--- Extracted entries ---

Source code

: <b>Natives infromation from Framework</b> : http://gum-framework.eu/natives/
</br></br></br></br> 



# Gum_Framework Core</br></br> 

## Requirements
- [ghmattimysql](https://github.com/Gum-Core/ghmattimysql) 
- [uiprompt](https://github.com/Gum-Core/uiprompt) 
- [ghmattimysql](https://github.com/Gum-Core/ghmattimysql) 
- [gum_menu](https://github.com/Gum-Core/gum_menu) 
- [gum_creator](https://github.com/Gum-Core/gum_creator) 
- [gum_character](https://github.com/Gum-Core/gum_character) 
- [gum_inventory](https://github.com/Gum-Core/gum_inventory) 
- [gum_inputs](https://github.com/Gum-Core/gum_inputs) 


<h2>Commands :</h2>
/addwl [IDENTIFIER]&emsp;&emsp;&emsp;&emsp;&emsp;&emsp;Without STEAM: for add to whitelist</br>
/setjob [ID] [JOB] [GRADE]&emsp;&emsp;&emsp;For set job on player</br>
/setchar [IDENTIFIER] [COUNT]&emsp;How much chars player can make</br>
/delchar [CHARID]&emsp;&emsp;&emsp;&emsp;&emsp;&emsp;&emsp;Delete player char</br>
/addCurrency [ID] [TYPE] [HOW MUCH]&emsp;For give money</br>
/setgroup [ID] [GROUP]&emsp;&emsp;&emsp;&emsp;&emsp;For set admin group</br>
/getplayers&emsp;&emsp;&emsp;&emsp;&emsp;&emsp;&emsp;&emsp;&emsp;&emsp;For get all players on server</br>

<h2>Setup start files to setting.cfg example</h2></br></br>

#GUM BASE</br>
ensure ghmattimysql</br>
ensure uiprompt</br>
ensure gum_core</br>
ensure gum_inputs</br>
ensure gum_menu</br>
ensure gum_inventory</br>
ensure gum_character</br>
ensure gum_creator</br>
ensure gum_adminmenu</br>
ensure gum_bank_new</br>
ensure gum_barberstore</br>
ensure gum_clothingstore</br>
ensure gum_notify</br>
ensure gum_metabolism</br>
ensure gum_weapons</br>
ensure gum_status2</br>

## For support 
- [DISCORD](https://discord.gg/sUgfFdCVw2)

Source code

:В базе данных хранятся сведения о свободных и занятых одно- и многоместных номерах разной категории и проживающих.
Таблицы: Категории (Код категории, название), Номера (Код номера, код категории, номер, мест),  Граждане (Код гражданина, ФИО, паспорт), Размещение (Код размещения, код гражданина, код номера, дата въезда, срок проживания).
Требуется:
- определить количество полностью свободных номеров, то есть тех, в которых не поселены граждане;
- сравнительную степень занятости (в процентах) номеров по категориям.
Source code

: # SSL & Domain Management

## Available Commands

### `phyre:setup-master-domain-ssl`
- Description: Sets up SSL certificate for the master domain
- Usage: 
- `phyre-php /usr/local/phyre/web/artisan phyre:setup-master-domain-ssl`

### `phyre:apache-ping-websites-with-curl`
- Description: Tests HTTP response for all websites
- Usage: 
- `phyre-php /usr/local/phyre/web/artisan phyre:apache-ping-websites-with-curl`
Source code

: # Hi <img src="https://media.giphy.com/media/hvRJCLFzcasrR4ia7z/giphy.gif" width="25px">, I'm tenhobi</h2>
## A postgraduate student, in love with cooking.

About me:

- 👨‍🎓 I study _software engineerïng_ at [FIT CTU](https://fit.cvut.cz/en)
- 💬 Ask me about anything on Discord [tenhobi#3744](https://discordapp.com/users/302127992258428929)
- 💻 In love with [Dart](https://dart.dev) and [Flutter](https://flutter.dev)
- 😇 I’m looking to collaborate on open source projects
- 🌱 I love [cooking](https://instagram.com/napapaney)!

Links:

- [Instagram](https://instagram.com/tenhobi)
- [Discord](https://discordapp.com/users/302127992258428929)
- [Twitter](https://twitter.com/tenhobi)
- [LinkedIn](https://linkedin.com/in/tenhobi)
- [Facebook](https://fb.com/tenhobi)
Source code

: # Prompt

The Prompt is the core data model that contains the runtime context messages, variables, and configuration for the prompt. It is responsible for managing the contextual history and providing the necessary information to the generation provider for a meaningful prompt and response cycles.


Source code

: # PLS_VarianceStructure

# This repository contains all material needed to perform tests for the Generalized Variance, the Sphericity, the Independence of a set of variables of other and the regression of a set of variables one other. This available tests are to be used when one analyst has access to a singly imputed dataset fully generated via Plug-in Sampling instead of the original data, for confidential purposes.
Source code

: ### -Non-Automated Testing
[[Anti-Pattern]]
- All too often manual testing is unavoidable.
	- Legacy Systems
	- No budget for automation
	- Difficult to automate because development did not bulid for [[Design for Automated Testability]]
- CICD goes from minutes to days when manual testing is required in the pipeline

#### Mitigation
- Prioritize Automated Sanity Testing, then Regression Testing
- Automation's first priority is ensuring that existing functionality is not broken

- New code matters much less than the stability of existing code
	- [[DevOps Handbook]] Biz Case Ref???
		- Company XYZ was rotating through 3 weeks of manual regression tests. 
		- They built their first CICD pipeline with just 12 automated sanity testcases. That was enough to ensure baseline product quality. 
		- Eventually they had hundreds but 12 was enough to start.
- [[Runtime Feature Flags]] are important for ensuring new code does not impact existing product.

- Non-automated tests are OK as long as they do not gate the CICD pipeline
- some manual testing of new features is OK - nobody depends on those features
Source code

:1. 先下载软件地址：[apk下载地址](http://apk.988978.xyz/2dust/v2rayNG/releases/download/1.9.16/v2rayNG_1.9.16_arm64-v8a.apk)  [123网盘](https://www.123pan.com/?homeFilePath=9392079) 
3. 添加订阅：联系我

---

What the task requires » Give back the material in full, word for word.

Exercise answer »
Source code

: <b>Natives infromation from Framework</b> : http://gum-framework.eu/natives/
</br></br></br></br> 



# Gum_Framework Core</br></br> 

## Requirements
- [ghmattimysql](https://github.com/Gum-Core/ghmattimysql) 
- [uiprompt](https://github.com/Gum-Core/uiprompt) 
- [ghmattimysql](https://github.com/Gum-Core/ghmattimysql) 
- [gum_menu](https://github.com/Gum-Core/gum_menu) 
- [gum_creator](https://github.com/Gum-Core/gum_creator) 
- [gum_character](https://github.com/Gum-Core/gum_character) 
- [gum_inventory](https://github.com/Gum-Core/gum_inventory) 
- [gum_inputs](https://github.com/Gum-Core/gum_inputs) 


<h2>Commands :</h2>
/addwl [IDENTIFIER]&emsp;&emsp;&emsp;&emsp;&emsp;&emsp;Without STEAM: for add to whitelist</br>
/setjob [ID] [JOB] [GRADE]&emsp;&emsp;&emsp;For set job on player</br>
/setchar [IDENTIFIER] [COUNT]&emsp;How much chars player can make</br>
/delchar [CHARID]&emsp;&emsp;&emsp;&emsp;&emsp;&emsp;&emsp;Delete player char</br>
/addCurrency [ID] [TYPE] [HOW MUCH]&emsp;For give money</br>
/setgroup [ID] [GROUP]&emsp;&emsp;&emsp;&emsp;&emsp;For set admin group</br>
/getplayers&emsp;&emsp;&emsp;&emsp;&emsp;&emsp;&emsp;&emsp;&emsp;&emsp;For get all players on server</br>

<h2>Setup start files to setting.cfg example</h2></br></br>

#GUM BASE</br>
ensure ghmattimysql</br>
ensure uiprompt</br>
ensure gum_core</br>
ensure gum_inputs</br>
ensure gum_menu</br>
ensure gum_inventory</br>
ensure gum_character</br>
ensure gum_creator</br>
ensure gum_adminmenu</br>
ensure gum_bank_new</br>
ensure gum_barberstore</br>
ensure gum_clothingstore</br>
ensure gum_notify</br>
ensure gum_metabolism</br>
ensure gum_weapons</br>
ensure gum_status2</br>

## For support 
- [DISCORD](https://discord.gg/sUgfFdCVw2)

Source code

:В базе данных хранятся сведения о свободных и занятых одно- и многоместных номерах разной категории и проживающих.
Таблицы: Категории (Код категории, название), Номера (Код номера, код категории, номер, мест),  Граждане (Код гражданина, ФИО, паспорт), Размещение (Код размещения, код гражданина, код номера, дата въезда, срок проживания).
Требуется:
- определить количество полностью свободных номеров, то есть тех, в которых не поселены граждане;
- сравнительную степень занятости (в процентах) номеров по категориям.
Source code

: # SSL & Domain Management

## Available Commands

### `phyre:setup-master-domain-ssl`
- Description: Sets up SSL certificate for the master domain
- Usage: 
- `phyre-php /usr/local/phyre/web/artisan phyre:setup-master-domain-ssl`

### `phyre:apache-ping-websites-with-curl`
- Description: Tests HTTP response for all websites
- Usage: 
- `phyre-php /usr/local/phyre/web/artisan phyre:apache-ping-websites-with-curl`
Source code

: # Hi <img src="https://media.giphy.com/media/hvRJCLFzcasrR4ia7z/giphy.gif" width="25px">, I'm tenhobi</h2>
## A postgraduate student, in love with cooking.

About me:

- 👨‍🎓 I study _software engineerïng_ at [FIT CTU](https://fit.cvut.cz/en)
- 💬 Ask me about anything on Discord [tenhobi#3744](https://discordapp.com/users/302127992258428929)
- 💻 In love with [Dart](https://dart.dev) and [Flutter](https://flutter.dev)
- 😇 I’m looking to collaborate on open source projects
- 🌱 I love [cooking](https://instagram.com/napapaney)!

Links:

- [Instagram](https://instagram.com/tenhobi)
- [Discord](https://discordapp.com/users/302127992258428929)
- [Twitter](https://twitter.com/tenhobi)
- [LinkedIn](https://linkedin.com/in/tenhobi)
- [Facebook](https://fb.com/tenhobi)
Source code

: # Prompt

The Prompt is the core data model that contains the runtime context messages, variables, and configuration for the prompt. It is responsible for managing the contextual history and providing the necessary information to the generation provider for a meaningful prompt and response cycles.


Source code

: # PLS_VarianceStructure

# This repository contains all material needed to perform tests for the Generalized Variance, the Sphericity, the Independence of a set of variables of other and the regression of a set of variables one other. This available tests are to be used when one analyst has access to a singly imputed dataset fully generated via Plug-in Sampling instead of the original data, for confidential purposes.
Source code

: ### -Non-Automated Testing
[[Anti-Pattern]]
- All too often manual testing is unavoidable.
	- Legacy Systems
	- No budget for automation
	- Difficult to automate because development did not bulid for [[Design for Automated Testability]]
- CICD goes from minutes to days when manual testing is required in the pipeline

#### Mitigation
- Prioritize Automated Sanity Testing, then Regression Testing
- Automation's first priority is ensuring that existing functionality is not broken

- New code matters much less than the stability of existing code
	- [[DevOps Handbook]] Biz Case Ref???
		- Company XYZ was rotating through 3 weeks of manual regression tests. 
		- They built their first CICD pipeline with just 12 automated sanity testcases. That was enough to ensure baseline product quality. 
		- Eventually they had hundreds but 12 was enough to start.
- [[Runtime Feature Flags]] are important for ensuring new code does not impact existing product.

- Non-automated tests are OK as long as they do not gate the CICD pipeline
- some manual testing of new features is OK - nobody depends on those features
Source code

:1. 先下载软件地址：[apk下载地址](http://apk.988978.xyz/2dust/v2rayNG/releases/download/1.9.16/v2rayNG_1.9.16_arm64-v8a.apk)  [123网盘](https://www.123pan.com/?homeFilePath=9392079) 
3. 添加订阅：联系我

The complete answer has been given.